In response to a recent surge in Muslim tourists, a major halal-themed international expo will be held in Chiba Prefecture in November.
Titled Japan Halal Expo 2014, the two-day event in the Makuhari Messe convention center in the city of Chiba, will essentially seek to boost public awareness of halal fare, enlighten visitors on the latest market trends surrounding Muslim tourists and allow Japan-based Muslims to give feedback on whether this is a Muslim-friendly nation.
The number of tourists from Muslim-majority countries rose sharply last year thanks to drastic visa relaxations, including a visa waiver and a longer-term stay, targeting a group of Southeast Asian countries.
Around 176,500 tourists came from Malaysia in 2013, up 35.6 percent from a year earlier, while those from Indonesia reached 136,800, up 34.8 percent, according to data from the Japan National Tourist Organization.
In response to the surge, major airports such as Narita International Airport are scrambling to make Muslim tourists feel welcome, including by setting up prayer rooms and offering in-flight meals free of pork and alcohol.

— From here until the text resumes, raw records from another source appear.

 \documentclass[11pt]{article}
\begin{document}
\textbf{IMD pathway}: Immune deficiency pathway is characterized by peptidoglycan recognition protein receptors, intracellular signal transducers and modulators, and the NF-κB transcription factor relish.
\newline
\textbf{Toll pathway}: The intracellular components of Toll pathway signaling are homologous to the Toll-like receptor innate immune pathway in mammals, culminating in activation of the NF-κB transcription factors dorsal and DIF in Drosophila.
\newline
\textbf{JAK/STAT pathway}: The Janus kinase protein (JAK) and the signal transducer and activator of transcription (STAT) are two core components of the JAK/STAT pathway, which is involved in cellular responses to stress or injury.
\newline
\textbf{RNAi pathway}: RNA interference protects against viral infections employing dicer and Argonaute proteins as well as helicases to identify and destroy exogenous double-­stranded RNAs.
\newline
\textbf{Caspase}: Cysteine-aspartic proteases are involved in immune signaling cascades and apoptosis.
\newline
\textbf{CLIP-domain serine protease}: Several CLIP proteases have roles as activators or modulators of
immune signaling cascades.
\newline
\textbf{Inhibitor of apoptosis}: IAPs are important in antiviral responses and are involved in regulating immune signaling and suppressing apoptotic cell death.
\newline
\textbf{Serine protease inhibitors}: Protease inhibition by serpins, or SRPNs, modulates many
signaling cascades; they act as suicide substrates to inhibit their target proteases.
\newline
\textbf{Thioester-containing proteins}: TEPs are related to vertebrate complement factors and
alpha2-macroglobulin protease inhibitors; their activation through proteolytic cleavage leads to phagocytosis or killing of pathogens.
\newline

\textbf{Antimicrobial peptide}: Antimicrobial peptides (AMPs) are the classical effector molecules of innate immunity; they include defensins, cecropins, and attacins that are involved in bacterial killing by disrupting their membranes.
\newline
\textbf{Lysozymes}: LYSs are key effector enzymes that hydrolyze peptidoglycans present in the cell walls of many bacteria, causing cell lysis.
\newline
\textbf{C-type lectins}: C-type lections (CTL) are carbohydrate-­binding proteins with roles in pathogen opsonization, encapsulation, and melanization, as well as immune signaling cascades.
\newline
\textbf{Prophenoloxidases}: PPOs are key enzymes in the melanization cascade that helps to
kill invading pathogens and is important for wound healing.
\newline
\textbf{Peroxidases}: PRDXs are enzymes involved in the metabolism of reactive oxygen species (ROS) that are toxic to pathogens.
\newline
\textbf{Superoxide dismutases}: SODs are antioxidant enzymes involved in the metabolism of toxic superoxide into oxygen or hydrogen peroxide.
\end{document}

Still, efforts to make Japan more Muslim-friendly remain fundamentally inadequate, said chief organizer Yoshichika Terasawa, executive managing director of Makuhari Messe.
“Many Muslims have complained upon arrival that they don’t know where to go for a prayer, or that scant information is being made available about ingredients on food labels,” Terasawa told reporters Thursday. “I hope an event like this will help make us aware of the needs of Muslims, the same way we are today regarding vegetarians, for example.”
Hj Burhanuddin Md Radzi, the expo’s co-organizer and president of the Malaysian animation production company Les’ Copaque Production Sdn Bhd, agrees. In the eyes of Muslim tourists, he said, the number of halal-certified restaurants in Tokyo remains unfortunately low.
But he nonetheless emphasized that Japan has the potential to become a major player in the halal market. Japanese people, he said, have a positive affinity with halal foods, mostly because their well-maintained sense of public hygiene aligns very well with the idea of cleanness that is at the crux of halal foods.
“I don’t think it will be much difficult for Japanese restaurants to learn how to make their meals halal-certified,” he said.
“Take Tokyo Banana, for example,” Radzi continued, referring to the famous souvenir sweet.
“It’s very famous and has a strong following (among tourists), but it’s non-halal because the ingredients include gelatin. But you can make it halal-certified by making the ingredients vegetable-based. I’m sure Japanese companies will be able to figure out a solution using their know-how.”
The expo is scheduled for Nov. 26 and 27.